During testimony a lobbyist representing NHMA suggested that if the state were to exempt these public schools from property taxes, that liquor stores in strip malls could be next. (click here for video) Students in the audience appeared distressed at what they had heard.
This is the same group/lobbyist that had previously suggested (audio file here), that instead of requiring their clients to refund property taxes to these public schools that charter schools should take money from a program designed for poor people.
During the hearing, school Director Jennifer Cava testified that her school is forced to pay twice as much in property taxes as it can budget for student textbooks!

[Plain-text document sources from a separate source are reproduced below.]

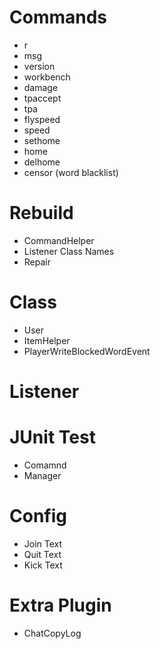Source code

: # Commands

* r
* msg
* version
* workbench
* damage
* tpaccept
* tpa
* flyspeed
* speed
* sethome
* home
* delhome
* censor (word blacklist)

# Rebuild

* CommandHelper
* Listener Class Names
* Repair

# Class

* User
* ItemHelper
* PlayerWriteBlockedWordEvent

# Listener

# JUnit Test

* Comamnd
* Manager

# Config

* Join Text
* Quit Text
* Kick Text

# Extra Plugin

* ChatCopyLog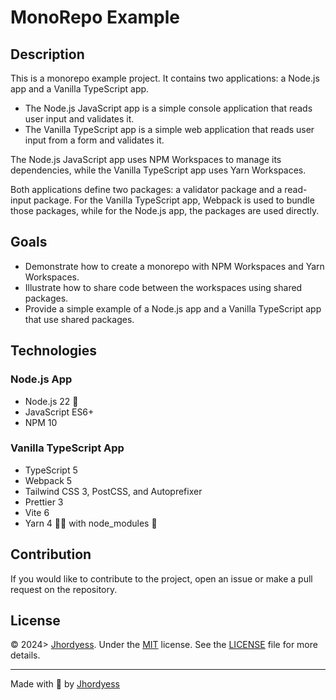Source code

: # MonoRepo Example

## Description

This is a monorepo example project. It contains two applications: a Node.js app and a Vanilla TypeScript app.

- The Node.js JavaScript app is a simple console application that reads user input and validates it.
- The Vanilla TypeScript app is a simple web application that reads user input from a form and validates it.

The Node.js JavaScript app uses NPM Workspaces to manage its dependencies, while the Vanilla TypeScript app uses Yarn Workspaces.

Both applications define two packages: a validator package and a read-input package. For the Vanilla TypeScript app, Webpack is used to bundle those packages, while for the Node.js app, the packages are used directly.

## Goals

- Demonstrate how to create a monorepo with NPM Workspaces and Yarn Workspaces.
- Illustrate how to share code between the workspaces using shared packages.
- Provide a simple example of a Node.js app and a Vanilla TypeScript app that use shared packages.

## Technologies

### Node.js App

- Node.js 22 🚀
- JavaScript ES6+
- NPM 10

### Vanilla TypeScript App

- TypeScript 5
- Webpack 5
- Tailwind CSS 3, PostCSS, and Autoprefixer
- Prettier 3
- Vite 6
- Yarn 4 😶‍🌫️ with node_modules 👀

## Contribution

If you would like to contribute to the project, open an issue or make a pull request on the repository.

## License

© 2024> [Jhordyess](https://github.com/jhordyess). Under the [MIT](https://choosealicense.com/licenses/mit/) license. See the [LICENSE](./LICENSE) file for more details.

---

Made with 💪 by [Jhordyess](https://www.jhordyess.com/)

After the hearing I spoke with a group of students. It was clear that they were disappointed in the process and some of the legislators. Students expressed appreciation however to Senator Kevin Avard for allowing them speak and Senator David Watters for his support.
BACKGROUND ON THIS ISSUE
PROPERTY TAX EXEMPTIONS
New Hampshire RSA 72:23 offers property tax exemptions for certain entities in New Hampshire including public schools & charitable organizations that own their own buildings/land.
1. NH public charter schools do not receive building or construction aid to purchase their own facility.
2. New Hampshire state law RSA 194-b:5 prohibits public charter schools from incurring long-term debt until they have been in operation for more than five years.
Many public charter schools are forced to pay tens of thousands of dollars in property taxes that they should not.
HOW TO FIX
HB662 would modify RSA 72:23 granting New Hampshire public charter schools that lease facility space from an entity that is not tax exempt, a reimbursement for the amount they paid.